No Excuses

Advertising Campaign teaching Viennese when to apologise.

There is a billboard now all over town, a scene of someone on a motor scooter, turning a corner and almost running into a girl and her dog on a cross-walk. The scooter driver is holding a speech bubble “Tschuldigen” (“Sorry”) and the girl has one saying “Passt schon” (“That’s alright”).

The first time I saw this, I laughed. Not because it was a bad idea, but because it had to be spelled out.

Is apologising really so difficult?

You can tell a lot about a society by its social marketing campaigns. Often they take on clichés about the society and try to induce a certain new behaviour or mindset.

In New York City there was an ad in the subways and at bus stops, saying “If you see something, say something”, part of the post-9/11 Homeland Security measures, to encourage people to help the authorities.

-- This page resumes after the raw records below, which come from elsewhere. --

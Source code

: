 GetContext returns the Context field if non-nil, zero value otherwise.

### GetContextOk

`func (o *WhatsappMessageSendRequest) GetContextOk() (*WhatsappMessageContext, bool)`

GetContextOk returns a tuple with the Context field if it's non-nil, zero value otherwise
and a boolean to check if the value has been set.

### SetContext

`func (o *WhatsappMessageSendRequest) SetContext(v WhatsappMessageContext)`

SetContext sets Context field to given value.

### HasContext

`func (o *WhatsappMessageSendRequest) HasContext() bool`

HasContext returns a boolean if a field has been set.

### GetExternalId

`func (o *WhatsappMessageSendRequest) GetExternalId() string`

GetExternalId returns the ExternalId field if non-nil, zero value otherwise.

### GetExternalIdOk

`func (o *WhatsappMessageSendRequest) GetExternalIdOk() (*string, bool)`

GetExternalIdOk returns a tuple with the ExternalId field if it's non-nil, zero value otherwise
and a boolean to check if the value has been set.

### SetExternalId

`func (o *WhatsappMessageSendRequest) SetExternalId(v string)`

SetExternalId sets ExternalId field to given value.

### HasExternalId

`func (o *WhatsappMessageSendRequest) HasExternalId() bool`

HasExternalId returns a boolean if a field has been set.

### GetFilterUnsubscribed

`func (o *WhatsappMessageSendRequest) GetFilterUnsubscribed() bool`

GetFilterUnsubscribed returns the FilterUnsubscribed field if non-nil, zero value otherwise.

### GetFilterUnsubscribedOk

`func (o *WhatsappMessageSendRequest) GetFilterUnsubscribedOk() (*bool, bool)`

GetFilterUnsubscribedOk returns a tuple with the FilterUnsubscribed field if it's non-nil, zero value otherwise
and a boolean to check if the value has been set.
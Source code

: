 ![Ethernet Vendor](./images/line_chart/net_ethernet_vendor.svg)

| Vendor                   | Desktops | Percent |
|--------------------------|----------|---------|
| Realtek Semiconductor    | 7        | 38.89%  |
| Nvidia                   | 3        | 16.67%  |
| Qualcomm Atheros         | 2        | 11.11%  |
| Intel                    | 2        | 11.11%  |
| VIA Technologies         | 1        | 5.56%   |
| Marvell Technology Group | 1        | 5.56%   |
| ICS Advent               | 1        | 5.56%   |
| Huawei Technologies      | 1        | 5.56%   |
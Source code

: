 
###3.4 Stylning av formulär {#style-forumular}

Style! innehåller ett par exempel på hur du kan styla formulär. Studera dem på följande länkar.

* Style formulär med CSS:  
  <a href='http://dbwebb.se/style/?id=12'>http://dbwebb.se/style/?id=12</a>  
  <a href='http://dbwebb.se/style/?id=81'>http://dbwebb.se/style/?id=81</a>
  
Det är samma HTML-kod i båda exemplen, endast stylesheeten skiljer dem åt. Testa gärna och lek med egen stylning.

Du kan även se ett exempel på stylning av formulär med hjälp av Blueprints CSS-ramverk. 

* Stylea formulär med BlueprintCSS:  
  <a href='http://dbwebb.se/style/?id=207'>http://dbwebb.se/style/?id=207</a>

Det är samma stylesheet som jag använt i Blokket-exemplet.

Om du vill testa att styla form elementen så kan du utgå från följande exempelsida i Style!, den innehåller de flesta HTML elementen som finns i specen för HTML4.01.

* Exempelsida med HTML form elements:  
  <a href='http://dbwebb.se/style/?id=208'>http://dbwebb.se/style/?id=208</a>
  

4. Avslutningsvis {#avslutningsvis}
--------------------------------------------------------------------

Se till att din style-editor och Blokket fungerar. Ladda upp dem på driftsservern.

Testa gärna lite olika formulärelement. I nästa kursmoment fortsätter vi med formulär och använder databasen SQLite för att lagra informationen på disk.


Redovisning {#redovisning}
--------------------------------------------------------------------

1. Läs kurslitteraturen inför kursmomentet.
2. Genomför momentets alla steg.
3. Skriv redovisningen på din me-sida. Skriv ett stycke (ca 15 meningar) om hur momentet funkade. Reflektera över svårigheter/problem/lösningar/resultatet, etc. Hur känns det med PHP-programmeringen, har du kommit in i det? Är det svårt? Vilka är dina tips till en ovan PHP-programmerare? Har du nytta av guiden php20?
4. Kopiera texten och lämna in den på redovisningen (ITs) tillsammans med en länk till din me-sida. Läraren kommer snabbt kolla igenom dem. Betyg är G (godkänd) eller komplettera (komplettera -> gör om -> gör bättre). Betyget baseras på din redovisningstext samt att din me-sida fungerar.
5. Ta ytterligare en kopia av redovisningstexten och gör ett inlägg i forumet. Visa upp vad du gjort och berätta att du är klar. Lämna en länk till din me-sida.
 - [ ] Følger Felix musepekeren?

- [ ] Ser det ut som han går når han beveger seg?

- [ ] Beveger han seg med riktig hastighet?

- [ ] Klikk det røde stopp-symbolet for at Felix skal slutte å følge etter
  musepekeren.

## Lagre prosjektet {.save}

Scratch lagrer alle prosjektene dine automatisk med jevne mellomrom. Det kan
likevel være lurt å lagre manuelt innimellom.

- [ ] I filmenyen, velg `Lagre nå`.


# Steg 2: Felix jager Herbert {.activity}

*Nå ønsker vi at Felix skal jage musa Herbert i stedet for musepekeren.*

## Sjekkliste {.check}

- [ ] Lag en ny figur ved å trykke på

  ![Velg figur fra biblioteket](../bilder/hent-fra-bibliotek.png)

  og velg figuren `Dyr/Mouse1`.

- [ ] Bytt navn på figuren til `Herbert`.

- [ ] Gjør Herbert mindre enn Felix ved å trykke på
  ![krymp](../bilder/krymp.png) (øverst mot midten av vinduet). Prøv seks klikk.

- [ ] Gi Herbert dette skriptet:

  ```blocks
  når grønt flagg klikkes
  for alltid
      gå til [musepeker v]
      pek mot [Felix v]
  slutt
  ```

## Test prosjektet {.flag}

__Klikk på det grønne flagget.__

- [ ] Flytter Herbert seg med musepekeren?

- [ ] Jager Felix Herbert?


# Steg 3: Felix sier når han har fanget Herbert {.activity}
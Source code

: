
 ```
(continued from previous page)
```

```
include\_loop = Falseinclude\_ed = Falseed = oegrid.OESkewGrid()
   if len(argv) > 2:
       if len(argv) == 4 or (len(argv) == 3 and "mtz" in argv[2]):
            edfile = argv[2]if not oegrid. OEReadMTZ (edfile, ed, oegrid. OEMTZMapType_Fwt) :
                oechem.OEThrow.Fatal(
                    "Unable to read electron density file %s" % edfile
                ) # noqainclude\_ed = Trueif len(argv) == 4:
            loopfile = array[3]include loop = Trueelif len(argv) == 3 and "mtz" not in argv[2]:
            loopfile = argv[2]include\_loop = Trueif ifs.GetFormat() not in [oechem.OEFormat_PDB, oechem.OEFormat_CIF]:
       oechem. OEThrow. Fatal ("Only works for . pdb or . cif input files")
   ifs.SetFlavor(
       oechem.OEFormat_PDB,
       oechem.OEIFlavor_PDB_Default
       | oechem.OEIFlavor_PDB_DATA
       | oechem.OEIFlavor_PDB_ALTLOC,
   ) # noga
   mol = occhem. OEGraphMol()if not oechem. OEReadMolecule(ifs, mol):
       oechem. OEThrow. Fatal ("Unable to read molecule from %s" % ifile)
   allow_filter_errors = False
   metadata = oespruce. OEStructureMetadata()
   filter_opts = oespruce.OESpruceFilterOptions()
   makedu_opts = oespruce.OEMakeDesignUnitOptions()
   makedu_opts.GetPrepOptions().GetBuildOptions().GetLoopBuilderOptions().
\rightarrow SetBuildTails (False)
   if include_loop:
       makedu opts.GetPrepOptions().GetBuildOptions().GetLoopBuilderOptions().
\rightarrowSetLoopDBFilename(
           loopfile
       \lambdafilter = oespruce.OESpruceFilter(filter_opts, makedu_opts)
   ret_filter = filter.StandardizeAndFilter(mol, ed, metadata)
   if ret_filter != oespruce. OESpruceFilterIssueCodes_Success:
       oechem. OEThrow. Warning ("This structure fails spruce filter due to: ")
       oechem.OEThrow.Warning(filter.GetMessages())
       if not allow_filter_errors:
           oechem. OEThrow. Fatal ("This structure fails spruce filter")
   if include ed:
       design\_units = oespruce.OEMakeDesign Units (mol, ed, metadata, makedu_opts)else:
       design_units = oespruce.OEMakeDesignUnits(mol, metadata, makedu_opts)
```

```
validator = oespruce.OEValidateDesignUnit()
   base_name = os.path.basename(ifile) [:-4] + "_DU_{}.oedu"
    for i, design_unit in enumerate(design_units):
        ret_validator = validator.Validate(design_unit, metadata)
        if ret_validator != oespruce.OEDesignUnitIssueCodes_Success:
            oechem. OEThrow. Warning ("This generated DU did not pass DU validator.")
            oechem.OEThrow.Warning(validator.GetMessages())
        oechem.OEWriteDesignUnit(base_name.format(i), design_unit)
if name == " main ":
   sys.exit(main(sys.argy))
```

In Germany, the “Du bist Deutschland” campaign sought to instill a new and positive German national feeling, giving citizens license to be proud to be German.

On this campaign’s website ( there are videos where the viewer  is asked who should apologise. Perhaps the assumption is that the Viennese are incapable of apologising. They just assume it was the other person’s fault. Why should they take the role of “Tschuldiger”, when they are the “passt schon”?

Taking my time to cross the street on a balmy summer day still results in angry drivers making rude gestures, and somehow I don’t think a simple “Tschuldigen” would help.

And anyway, why should I be the one to apologise?